Les premiers philosophes, soit Caldéens, soit Égyptiens, dirent, Il faut qu’il y ait en nous quelque chose qui produise nos pensées ; ce quelque chose doit être très subtil, c’est un souffle, c’est du feu, c’est de l’éther, c’est une quintessence, c’est un simulacre léger, c’est une entéléchie, c’est un nombre, c’est une harmonie. Enfin, selon le divin Platon, c’est un composé du même, & de l’autre ; ce sont des atômes qui pensent en nous, a dit Épicure après Démocrite. Mais, mon ami, comment un atôme pense-t-il ? avoue que tu n’en sais rien.

L’opinion à laquelle on doit s’attacher sans doute, c’est que l’ame est un être immatériel.
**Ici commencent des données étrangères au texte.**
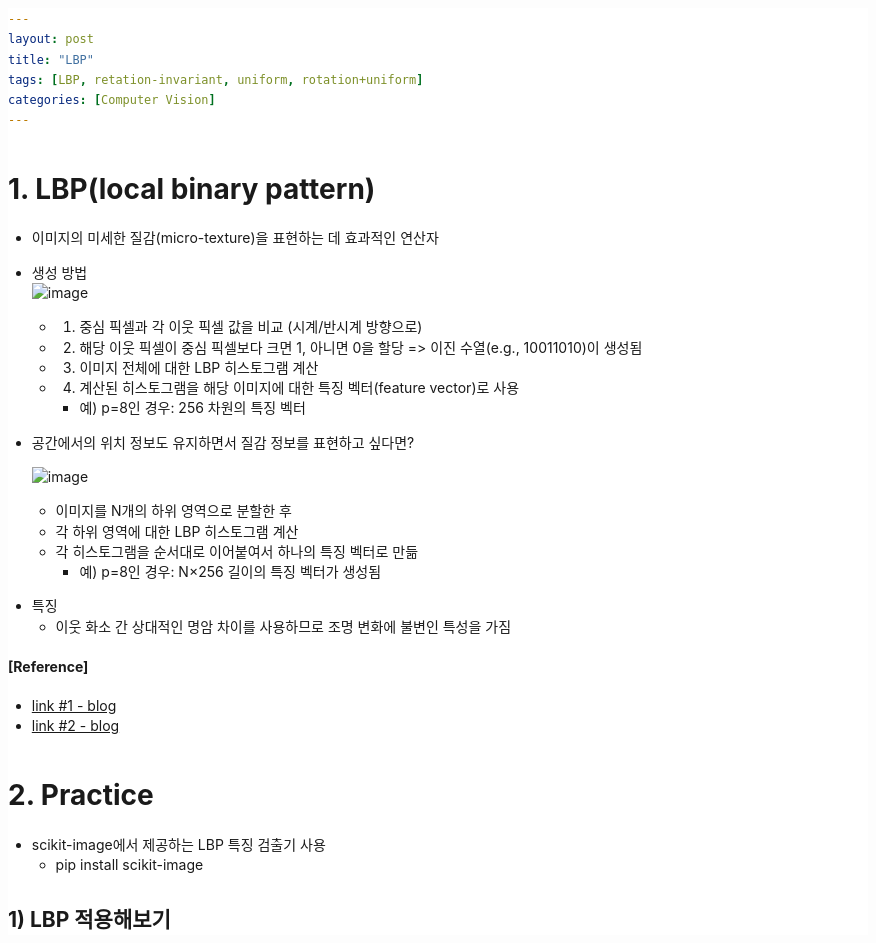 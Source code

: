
 ```yaml
---
layout: post
title: "LBP"
tags: [LBP, retation-invariant, uniform, rotation+uniform]
categories: [Computer Vision]
---
```


# 1. LBP(local binary pattern)  

- 이미지의 미세한 질감(micro-texture)을 표현하는 데 효과적인 연산자  

<pr>

- 생성 방법  
  ![image](https://user-images.githubusercontent.com/50114210/70770931-c255ab80-1db2-11ea-8073-c7cb521cffd7.png)
 
  
  - 1) 중심 픽셀과 각 이웃 픽셀 값을 비교 (시계/반시계 방향으로)
  - 2) 해당 이웃 픽셀이 중심 픽셀보다 크면 1, 아니면 0을 할당 => 이진 수열(e.g., 10011010)이 생성됨
  - 3) 이미지 전체에 대한 LBP 히스토그램 계산
  - 4) 계산된 히스토그램을 해당 이미지에 대한 특징 벡터(feature vector)로 사용  
    - 예) p=8인 경우: 256 차원의 특징 벡터

<pr>
    
- 공간에서의 위치 정보도 유지하면서 질감 정보를 표현하고 싶다면?

  ![image](https://user-images.githubusercontent.com/50114210/70770949-cd104080-1db2-11ea-845f-03a15c1d8ff3.png)
  

  - 이미지를 N개의 하위 영역으로 분할한 후
  - 각 하위 영역에 대한 LBP 히스토그램 계산
  - 각 히스토그램을 순서대로 이어붙여서 하나의 특징 벡터로 만듦
    - 예) p=8인 경우: N×256 길이의 특징 벡터가 생성됨

<pr>
    
- 특징  
  - 이웃 화소 간 상대적인 명암 차이를 사용하므로 조명 변화에 불변인 특성을 가짐


#### [Reference]
- [link #1 - blog](https://towardsdatascience.com/face-recognition-how-lbph-works-90ec258c3d6b)  
- [link #2 - blog](https://bskyvision.com/280)

# 2. Practice  
- scikit-image에서 제공하는 LBP 특징 검출기 사용  
  - pip install scikit-image  
  
## 1) LBP 적용해보기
Mais certainement, vous ne concevez pas ce que c’est que cet être immatériel ? Non, répondent les savants ; mais nous savons que sa nature est de penser. Et d’où le savez-vous ? Nous le savons, parce qu’il pense. Ô savants ! j’ai bien peur que vous ne soyez aussi ignorans qu’Épicure ; la nature d’une pierre est de tomber, parce qu’elle tombe ; mais je vous demande, qui la fait tomber ?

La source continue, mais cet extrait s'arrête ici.